Latina, sangue infetto al Goretti: il risarcimento arriva, ma la paziente è morta due anni fa

L'ospedale Santa Maria Goretti di Latina

Maxi risarcimento per il sangue infetto, ma la beneficiaria non potrà più goderne. Circa 520mila euro fra capitale ed interessi è stato liquidato oggi dal Tribunale di Roma in favore delle sorelle ed eredi di una donna di Latina deceduta due anni fa all’età di 59 anni a cui, quando era giovanissima, vennero trasfuse diverse sacche di sangue al Goretti di Latina.
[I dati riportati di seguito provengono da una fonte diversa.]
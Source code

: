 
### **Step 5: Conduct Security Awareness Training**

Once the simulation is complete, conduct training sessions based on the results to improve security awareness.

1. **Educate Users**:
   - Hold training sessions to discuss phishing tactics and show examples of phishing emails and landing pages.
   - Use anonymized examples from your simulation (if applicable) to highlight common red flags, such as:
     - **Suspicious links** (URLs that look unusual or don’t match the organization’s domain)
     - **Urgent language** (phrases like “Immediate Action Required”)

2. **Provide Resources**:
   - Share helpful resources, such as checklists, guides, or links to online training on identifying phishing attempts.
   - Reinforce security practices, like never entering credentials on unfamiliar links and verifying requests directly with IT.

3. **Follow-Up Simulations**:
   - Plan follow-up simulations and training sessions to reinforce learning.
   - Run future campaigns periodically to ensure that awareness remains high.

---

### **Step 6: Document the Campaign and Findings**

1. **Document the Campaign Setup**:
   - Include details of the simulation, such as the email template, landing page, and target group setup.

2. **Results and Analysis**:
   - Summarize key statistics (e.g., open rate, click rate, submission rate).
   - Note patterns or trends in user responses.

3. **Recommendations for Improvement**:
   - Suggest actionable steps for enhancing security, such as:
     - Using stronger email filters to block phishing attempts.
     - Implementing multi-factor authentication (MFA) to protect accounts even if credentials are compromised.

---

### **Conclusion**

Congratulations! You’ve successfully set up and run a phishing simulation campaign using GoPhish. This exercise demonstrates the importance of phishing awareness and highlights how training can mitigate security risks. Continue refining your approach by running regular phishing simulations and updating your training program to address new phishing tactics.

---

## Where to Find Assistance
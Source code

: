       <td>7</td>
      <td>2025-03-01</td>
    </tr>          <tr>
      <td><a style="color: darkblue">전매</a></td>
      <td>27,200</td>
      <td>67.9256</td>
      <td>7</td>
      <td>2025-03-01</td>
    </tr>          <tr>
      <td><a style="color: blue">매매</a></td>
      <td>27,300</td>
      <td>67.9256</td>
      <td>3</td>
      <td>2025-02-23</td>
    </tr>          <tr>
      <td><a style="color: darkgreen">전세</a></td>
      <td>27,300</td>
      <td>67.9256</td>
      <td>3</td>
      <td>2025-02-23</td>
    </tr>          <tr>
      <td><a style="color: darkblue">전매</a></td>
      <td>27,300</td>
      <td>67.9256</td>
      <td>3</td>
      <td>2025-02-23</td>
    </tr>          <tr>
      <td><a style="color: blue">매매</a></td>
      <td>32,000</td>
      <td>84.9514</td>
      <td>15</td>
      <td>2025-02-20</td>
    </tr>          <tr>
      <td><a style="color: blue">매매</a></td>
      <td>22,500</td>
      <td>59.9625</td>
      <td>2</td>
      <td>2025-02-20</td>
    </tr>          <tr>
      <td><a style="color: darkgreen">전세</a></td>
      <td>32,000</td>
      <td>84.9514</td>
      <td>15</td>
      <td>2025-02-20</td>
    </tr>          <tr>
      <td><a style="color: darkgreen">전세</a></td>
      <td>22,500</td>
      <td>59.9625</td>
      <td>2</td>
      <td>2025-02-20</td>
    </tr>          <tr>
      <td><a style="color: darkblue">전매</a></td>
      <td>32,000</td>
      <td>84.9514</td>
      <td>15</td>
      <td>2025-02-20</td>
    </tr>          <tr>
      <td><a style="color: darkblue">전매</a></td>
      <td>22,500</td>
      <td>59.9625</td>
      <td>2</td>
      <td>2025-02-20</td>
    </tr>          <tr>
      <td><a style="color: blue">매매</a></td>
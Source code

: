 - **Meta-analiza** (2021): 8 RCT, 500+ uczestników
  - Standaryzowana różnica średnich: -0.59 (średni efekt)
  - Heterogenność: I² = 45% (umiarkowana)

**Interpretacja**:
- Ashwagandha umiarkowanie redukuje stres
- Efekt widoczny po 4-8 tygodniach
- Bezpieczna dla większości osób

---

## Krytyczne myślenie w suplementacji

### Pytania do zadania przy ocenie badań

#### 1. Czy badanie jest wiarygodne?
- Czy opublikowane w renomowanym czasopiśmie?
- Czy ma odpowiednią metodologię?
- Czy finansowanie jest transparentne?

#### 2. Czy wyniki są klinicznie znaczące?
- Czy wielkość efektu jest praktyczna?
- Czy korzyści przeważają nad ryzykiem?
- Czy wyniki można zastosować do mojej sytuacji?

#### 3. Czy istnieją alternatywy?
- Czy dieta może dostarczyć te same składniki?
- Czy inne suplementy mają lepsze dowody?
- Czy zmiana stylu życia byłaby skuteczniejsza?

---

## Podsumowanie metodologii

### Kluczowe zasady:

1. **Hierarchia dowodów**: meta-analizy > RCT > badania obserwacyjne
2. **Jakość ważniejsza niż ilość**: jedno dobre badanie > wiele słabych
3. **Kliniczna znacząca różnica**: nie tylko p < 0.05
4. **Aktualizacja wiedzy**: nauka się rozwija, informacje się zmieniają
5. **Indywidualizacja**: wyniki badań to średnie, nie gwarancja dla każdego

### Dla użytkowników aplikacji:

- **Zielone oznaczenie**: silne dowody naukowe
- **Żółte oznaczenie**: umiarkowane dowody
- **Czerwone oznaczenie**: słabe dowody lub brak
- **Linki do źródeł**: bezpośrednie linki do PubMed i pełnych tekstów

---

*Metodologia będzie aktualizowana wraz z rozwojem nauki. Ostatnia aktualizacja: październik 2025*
“La sentenza del Tribunale di Roma n. 19971 del 23 ottobre del 2017 non lascia dubbi: sono state le trasfusioni somministrate al Goretti di Latina fra il 1979 e il 1981 ad infettare l’allora giovane donna del virus dell’epatite C. Quando aveva iniziato la terapia ematica, per un’insufficienza renale, la donna aveva solo 22 anni e quando l’ha terminata ne aveva 26. Ma è solo nel 2009 che aveva scoperto di essere affetta da una grave forma di epatite C. Nel 2010 un tragico sospetto: forse ad infettarla era stato il sangue ricevuto 30 anni prima”, spiega l’avvocato Renato Mattarelli, che ha assistito la donna quando era in vita.

L’avvocato aveva intrapreso una prima azione che aveva fatto ottenere alla donna di Latina un assegno mensile di circa 800 euro previsto dalla speciale legge n. 210/992 in favore dei soggetti danneggiati da trasfusioni di sangue e vaccinazioni. Poi nel 2013 il legale aveva intrapreso la causa terminata con il maxi risarcimento di oggi di cui però la povera donna morta nel 2014 non potrà mai godere.

Ben oltre l’aspetto economico: la sentenza del tribunale romano ha condannato il Ministero della Salute per non aver controllato e vigilato (come invece previsto dalla legge dell’epoca) sulla qualità delle diverse sacche di sangue trasfuse alla ragazza di Latina che successivamente si ammalò di altre diverse patologie.

L’avvocato Mattarelli vuole ora verificare se queste successive malattie siano connesse o comunque siano state aggravate dall’epatite C rimasta silente, e quindi senza cure, per 30 anni.

Soprattutto sarà verificato se il decesso della donna del 2014 sia stato causato o concausato dall’epatite o quantomeno sia stato accelerato o anticipato dall’infezione che, per la sentenza del Tribunale di Roma, poteva essere evitata. Nel caso sarà intrapresa una ulteriore causa per far ottenere alle eredi un ulteriore risarcimento per i danni da omicidio colposo.

Sul piano giuridico la sentenza di oggi contiene delle importanti innovazioni sulla liquidazione e quantificazione del danno alla salute. Accogliendo la tesi dell’avvocato Mattarelli, per il Giudice Corrado Cartoni, che ha redatto il provvedimento, l’importo degli interessi legali deve essere calcolato dal tempo delle trasfusioni (1979-1981) e non a quello che la prassi giudiziaria italiana fissa nella manifestazione del danno (che nel caso della donna di Latina è il 2010).

Le conseguenze di questa nuova impostazione giudiziaria sono enormi poiché alle somme liquidate in sentenza devono essere aggiunti interessi che praticamente raddoppiano la somma stabilita in sentenza visto che tali interessi vanno calcolati sugli ultimi 36 anni (2017 – 1981).